Exercise - Find every line of the records that has "Measurement" and return it.

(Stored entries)

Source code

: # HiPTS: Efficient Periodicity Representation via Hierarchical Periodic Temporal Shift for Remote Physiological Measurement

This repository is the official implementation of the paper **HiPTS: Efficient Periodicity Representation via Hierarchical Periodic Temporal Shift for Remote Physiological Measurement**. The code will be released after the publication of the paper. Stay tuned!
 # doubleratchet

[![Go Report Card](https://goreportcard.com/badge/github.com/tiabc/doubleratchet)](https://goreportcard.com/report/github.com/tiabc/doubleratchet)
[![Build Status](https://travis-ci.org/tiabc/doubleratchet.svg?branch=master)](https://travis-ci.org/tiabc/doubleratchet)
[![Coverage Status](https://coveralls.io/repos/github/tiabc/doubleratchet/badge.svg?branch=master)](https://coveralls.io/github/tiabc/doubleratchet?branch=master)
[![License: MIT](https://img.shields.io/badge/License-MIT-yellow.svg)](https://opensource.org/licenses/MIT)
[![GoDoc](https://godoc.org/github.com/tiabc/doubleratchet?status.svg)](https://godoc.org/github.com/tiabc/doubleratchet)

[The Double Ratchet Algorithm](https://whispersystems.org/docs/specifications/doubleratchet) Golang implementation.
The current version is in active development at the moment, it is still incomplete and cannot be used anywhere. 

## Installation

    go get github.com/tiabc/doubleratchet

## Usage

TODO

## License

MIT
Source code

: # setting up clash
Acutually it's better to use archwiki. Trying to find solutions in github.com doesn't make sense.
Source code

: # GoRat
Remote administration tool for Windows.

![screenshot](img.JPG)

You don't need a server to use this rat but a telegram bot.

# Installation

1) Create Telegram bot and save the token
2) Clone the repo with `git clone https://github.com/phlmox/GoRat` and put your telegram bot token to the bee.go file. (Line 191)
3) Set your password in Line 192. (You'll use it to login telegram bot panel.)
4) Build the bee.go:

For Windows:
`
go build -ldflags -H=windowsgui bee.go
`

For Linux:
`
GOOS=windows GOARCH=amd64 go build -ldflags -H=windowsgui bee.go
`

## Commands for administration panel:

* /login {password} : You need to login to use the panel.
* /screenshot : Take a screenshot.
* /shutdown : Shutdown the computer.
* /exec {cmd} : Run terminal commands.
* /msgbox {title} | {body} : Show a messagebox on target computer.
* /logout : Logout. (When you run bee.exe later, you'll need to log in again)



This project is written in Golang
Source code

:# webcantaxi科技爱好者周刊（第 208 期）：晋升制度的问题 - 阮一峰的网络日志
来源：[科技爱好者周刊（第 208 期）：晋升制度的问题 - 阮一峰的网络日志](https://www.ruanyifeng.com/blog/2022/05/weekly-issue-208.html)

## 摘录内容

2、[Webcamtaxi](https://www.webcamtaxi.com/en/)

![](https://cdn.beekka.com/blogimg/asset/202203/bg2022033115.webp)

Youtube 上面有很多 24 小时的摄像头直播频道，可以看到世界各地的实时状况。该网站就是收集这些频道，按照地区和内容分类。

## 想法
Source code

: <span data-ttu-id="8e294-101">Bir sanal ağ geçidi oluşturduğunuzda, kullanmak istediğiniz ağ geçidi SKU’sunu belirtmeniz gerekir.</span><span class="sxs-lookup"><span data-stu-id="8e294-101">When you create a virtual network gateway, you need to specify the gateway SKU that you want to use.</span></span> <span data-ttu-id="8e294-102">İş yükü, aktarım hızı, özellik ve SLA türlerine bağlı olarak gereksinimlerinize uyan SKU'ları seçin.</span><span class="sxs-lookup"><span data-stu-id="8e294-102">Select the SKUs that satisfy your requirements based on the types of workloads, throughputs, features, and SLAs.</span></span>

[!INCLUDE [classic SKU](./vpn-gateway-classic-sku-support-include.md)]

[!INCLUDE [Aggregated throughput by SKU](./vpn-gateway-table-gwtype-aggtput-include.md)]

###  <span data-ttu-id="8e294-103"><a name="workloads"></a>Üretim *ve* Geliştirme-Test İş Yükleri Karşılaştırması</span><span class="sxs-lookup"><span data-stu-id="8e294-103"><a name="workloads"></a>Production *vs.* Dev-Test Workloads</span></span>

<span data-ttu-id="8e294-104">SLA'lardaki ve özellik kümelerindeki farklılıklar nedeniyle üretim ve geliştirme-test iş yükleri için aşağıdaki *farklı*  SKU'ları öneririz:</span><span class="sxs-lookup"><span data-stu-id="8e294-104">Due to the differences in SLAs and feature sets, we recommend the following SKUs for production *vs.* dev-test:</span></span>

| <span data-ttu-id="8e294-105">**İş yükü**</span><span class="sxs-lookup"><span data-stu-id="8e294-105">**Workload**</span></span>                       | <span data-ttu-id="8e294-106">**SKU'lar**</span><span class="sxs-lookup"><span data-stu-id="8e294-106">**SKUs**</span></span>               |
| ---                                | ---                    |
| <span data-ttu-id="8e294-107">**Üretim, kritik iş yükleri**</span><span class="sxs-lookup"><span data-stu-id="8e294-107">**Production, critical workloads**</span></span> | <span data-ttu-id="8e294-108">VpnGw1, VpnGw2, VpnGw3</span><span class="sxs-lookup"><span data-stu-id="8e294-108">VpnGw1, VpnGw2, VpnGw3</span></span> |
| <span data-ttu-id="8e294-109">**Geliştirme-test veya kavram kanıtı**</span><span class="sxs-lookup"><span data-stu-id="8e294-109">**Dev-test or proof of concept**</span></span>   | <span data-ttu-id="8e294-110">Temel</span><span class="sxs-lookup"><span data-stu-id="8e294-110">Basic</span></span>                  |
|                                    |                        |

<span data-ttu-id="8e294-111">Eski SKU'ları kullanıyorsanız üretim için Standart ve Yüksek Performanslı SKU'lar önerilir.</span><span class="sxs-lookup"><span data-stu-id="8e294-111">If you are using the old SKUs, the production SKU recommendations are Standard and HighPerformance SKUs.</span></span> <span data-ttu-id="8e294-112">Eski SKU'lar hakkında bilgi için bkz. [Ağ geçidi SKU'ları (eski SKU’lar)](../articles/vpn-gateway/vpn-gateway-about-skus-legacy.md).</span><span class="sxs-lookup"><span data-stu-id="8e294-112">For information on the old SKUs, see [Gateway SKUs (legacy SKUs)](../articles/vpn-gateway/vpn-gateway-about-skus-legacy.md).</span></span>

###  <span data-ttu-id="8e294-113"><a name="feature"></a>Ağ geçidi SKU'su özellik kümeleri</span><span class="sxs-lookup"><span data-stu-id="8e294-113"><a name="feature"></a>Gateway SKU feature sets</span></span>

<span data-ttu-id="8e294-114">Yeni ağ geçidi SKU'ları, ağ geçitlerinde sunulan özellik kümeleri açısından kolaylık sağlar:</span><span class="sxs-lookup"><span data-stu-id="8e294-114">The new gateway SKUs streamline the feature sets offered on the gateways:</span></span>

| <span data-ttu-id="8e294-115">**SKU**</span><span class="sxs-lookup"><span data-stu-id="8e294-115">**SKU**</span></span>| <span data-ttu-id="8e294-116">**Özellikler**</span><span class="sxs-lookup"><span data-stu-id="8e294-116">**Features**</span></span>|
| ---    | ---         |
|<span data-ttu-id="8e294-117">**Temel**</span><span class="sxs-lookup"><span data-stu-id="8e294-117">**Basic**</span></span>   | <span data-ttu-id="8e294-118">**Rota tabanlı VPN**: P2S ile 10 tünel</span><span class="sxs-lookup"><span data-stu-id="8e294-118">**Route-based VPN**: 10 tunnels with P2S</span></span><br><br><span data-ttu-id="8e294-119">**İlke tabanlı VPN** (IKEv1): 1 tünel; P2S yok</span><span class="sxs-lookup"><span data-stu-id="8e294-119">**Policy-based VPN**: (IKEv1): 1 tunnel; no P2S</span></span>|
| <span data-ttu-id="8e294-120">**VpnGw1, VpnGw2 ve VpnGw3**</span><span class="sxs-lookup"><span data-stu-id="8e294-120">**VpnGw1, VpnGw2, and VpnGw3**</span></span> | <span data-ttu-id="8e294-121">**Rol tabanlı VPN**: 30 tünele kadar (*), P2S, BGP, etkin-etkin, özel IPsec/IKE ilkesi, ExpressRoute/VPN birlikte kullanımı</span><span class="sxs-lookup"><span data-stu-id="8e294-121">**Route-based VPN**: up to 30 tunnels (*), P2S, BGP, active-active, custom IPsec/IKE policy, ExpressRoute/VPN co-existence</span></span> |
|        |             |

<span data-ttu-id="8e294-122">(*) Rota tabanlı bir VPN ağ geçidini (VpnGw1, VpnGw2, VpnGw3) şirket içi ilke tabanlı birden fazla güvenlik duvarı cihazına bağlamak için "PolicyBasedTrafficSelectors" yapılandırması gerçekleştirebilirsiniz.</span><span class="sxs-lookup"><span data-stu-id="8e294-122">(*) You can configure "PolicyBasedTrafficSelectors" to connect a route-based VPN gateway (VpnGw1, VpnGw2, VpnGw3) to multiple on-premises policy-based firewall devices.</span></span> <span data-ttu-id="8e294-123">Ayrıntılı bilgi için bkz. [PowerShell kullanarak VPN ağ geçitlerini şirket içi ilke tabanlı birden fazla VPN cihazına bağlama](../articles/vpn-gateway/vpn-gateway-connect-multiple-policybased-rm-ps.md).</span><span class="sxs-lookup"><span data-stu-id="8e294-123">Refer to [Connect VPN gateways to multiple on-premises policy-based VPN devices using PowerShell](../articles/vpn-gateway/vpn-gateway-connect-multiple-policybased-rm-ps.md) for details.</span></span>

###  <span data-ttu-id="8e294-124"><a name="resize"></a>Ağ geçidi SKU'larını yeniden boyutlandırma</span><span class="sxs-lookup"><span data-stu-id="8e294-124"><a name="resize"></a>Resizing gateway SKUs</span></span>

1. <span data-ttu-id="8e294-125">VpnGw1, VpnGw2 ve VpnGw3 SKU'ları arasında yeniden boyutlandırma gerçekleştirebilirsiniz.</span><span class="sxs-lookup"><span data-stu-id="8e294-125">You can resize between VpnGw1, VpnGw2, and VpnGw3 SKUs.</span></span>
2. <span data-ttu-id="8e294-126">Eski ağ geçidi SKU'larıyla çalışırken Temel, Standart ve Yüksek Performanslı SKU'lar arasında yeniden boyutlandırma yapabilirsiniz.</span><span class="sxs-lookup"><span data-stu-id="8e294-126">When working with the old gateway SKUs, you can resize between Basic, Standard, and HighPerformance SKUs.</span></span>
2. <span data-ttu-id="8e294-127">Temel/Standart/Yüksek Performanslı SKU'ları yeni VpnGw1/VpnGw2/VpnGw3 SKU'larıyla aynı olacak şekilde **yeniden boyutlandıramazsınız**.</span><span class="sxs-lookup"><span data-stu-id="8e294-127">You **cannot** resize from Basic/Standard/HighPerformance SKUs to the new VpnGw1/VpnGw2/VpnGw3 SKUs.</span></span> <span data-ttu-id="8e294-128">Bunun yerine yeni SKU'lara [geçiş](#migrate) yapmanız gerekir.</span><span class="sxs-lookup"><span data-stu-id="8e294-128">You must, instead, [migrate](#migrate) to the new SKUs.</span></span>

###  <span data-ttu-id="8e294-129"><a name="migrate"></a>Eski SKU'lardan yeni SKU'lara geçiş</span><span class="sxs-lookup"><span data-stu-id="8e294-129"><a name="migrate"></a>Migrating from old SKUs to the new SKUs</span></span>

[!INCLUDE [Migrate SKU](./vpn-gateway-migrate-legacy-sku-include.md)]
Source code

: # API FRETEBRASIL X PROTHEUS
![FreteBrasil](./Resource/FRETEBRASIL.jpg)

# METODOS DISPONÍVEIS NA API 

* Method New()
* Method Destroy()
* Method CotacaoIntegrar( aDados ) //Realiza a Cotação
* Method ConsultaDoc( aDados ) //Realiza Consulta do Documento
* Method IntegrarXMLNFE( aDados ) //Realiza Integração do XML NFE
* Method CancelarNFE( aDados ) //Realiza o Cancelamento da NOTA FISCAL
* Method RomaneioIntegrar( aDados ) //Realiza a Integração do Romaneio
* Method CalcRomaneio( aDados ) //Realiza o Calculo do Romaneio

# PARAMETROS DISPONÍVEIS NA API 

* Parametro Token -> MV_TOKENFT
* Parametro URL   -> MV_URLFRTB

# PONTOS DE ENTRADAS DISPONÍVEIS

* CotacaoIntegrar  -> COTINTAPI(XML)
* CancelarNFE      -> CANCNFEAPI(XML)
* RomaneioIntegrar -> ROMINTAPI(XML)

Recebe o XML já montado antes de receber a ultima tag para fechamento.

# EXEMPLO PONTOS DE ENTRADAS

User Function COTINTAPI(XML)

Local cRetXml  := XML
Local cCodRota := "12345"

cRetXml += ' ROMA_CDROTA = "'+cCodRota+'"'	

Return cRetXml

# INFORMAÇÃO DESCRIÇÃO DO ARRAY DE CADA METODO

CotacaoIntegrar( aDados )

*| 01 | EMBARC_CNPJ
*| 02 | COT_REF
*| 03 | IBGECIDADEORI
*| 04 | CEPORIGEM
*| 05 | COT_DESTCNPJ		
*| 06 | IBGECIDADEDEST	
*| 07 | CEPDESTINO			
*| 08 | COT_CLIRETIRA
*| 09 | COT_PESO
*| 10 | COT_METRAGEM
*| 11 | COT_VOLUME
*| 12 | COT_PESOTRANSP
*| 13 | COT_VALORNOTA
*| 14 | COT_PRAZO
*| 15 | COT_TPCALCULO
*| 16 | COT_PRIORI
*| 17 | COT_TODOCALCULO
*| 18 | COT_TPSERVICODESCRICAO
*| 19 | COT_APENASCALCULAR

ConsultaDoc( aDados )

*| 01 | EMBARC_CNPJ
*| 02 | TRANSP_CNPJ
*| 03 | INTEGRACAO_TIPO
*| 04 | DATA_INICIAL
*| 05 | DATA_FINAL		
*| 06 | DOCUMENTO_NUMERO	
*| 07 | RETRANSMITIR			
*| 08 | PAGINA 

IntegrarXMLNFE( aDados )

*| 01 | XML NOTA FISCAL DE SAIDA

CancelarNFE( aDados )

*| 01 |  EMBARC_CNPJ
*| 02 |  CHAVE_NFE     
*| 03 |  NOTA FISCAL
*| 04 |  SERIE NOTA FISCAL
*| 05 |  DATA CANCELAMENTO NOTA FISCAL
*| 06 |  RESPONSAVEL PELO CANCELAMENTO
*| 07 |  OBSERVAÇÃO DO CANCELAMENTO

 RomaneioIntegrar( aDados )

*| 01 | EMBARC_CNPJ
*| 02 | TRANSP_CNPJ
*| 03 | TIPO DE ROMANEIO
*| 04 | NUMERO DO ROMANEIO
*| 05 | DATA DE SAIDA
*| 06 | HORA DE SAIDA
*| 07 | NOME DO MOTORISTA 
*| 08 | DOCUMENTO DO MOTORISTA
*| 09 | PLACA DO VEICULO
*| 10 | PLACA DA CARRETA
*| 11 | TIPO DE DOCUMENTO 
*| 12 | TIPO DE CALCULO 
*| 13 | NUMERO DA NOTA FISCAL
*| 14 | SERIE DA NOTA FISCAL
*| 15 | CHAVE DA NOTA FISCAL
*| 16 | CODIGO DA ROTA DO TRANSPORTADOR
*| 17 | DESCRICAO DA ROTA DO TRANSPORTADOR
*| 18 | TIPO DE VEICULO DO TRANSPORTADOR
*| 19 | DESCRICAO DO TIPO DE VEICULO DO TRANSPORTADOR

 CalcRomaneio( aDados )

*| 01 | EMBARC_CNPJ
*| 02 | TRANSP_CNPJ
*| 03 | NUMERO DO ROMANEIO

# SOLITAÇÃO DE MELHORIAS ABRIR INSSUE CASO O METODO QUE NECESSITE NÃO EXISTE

Solution to the exercise -
: # HiPTS: Efficient Periodicity Representation via Hierarchical Periodic Temporal Shift for Remote Physiological Measurement
This repository is the official implementation of the paper **HiPTS: Efficient Periodicity Representation via Hierarchical Periodic Temporal Shift for Remote Physiological Measurement**. The code will be released after the publication of the paper. Stay tuned!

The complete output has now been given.